A Conversation With Ursinus’ Archivist, Carolyn Weigel

Photo from Ursinus Archives

Article by Sidney Belleroche <sibelleroche@ursinus.edu>

In the Myrin Library, unnoticed by the diligent students working on their various assignments, there is a small, unassuming room tucked away on the second floor. This room is the definition of a hidden gem and one of the most important places in all of Ursinus College: the Archives.

The formal name of the room is the Ursinusiana, but it is most often referred to as simply the Archives. As the name suggests, the Ursinus Archives hold records, mementos, and artifacts collected throughout Ursinus’s 154-year history. Some of these include editions of past student publications like the Lantern, Ruby, and Grizzly, as well as sporting records. 

Maintaining the records is a crucial task and one that fittingly falls onto a long-serving staff member at Ursinus, Carolyn Weigel. Weigel, who recently celebrated her thirtieth year here at Ursinus, was not originally the archivist. “I started out cataloging here,” she laughed. She switched to working in the Archives in 1995 after two years as a cataloger, took additional archival courses through Temple, and became Ursinus’s official archivist in 1999. Weigel, an Illinois native and Southern Illinois University alum, has made the Collegeville area her home over the past thirty years. When asked why she has remained for so long, Weigel stated, “I love the campus, students, and faculty. Additionally, I live close to the area. Ten minutes to arrive in the morning and ten in the evening.”

The daily happenings of the Archives are varied. “Some days are busier than others,” Weigel shared. According to Weigel, her day typically consists of responding to emails and answering inquiries about specific topics in the Archives. On her busier days, she hosts classes, namely history, and lays out documents on the central table for examination. These group reviews of the Archives are one of Weigel’s favorite parts of her job. “I get enjoyment when classes join,” she said. “Typically, the classes read aloud and make insightful comments. Despite being here for thirty years, I still learn a lot because it is impossible to read every single document here.” 

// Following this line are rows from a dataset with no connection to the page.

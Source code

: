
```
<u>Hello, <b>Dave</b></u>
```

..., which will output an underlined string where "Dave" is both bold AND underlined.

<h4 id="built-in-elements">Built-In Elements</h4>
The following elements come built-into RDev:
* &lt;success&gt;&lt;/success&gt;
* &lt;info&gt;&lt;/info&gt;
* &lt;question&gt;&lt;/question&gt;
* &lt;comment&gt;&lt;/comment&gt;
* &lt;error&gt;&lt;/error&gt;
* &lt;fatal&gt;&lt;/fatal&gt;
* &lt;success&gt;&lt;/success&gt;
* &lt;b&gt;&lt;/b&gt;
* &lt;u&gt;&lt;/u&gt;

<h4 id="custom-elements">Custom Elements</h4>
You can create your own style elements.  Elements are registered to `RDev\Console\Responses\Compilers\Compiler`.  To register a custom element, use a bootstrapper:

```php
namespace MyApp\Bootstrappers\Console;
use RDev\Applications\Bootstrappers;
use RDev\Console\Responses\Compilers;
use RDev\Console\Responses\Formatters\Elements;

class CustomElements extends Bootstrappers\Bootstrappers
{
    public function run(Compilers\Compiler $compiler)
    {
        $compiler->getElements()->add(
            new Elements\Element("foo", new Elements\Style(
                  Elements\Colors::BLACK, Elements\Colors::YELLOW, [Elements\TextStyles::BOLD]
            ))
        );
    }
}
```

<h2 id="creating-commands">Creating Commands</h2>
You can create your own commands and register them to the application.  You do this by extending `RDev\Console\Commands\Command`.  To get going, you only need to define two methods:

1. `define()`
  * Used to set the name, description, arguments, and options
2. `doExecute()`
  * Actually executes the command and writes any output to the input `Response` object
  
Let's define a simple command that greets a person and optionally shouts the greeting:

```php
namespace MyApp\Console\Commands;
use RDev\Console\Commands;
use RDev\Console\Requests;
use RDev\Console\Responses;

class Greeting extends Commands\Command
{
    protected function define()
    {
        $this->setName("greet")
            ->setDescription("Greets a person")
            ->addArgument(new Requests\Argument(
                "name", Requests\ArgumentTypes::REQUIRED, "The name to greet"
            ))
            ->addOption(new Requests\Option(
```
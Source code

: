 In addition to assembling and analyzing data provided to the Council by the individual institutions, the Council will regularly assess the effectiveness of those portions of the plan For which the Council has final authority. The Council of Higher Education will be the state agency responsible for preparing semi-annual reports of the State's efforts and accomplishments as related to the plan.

The work of an archivist is not easy. As Weigel mentioned, many documents are stored in the Archives, and some inquiries take longer than others. It sometimes takes Weigel a week or two to find a desired answer. And, as with all history, some answers may not be found. “What is here is here,” Weigel commented. “The Archives is a physical presence. If it is not in the Archives, then it is often forgotten.” Andy Prock, the Associate Director of Preservation, Digitization & Discovery Services, and others have worked to digitize as many documents as possible, but the process is ongoing.

Nevertheless, the Ursinus Archives contain interesting relics and tidbits about Ursinus’s history. In the office, a large grandfather clock stems from the Shaw Bernard collection in the 1920s. It rings every fifteen minutes and plays a lovely symphony at the top of each hour. The low exhibit cases, one on the first floor and the other on the second, are also from that collection. While in good condition, the clock is slightly damaged from another event in Ursinus lore: the Myrin Library flood of 2003. 

“On December 26th, a pipe burst,” Weigel recalled. “The burst size was no larger than a quarter, but nobody noticed for sixteen hours! It took until around spring 2005 for the library to fully recover.” She then pulled out a Grizzly article from that time, covering the flood on the first page.

Another interesting bit was the Freeland Hall bell. “Freeland Hall used to stand where the [Myrin] library is now,” Weigel explained. “It used to be a seminary before that as well. When the building deteriorated in the 1960s, Freeland Hall was razed, and the [Myrin] library is here now.” The old Freeland Hall bell now sits on the library’s second floor, a remnant of a bygone era. 

In the Ursinusiana, Carolyn Weigel has seen Ursinus change through the years. “The physical buildings have changed; the students have changed,” she reflects, “but the spirit has stayed the same—that sense of belonging and pride. Ursinus personnel have gone on to make marks on the world. Whether it be John Mauchly [co-inventor of the first purely electronic, digital computer] teaching physics here or J.D. Salinger [author of The Catcher in the Rye] spending a semester here, there have been a lot of interesting people at Ursinus.”

Weigel had two messages when asked what she would tell the student body. “It is fun to come and touch the items [at the Archives]. You are unaware of how special it is until you do it. I want to show you what’s here and answer questions about the college. Additionally, cherish your days here at Ursinus.”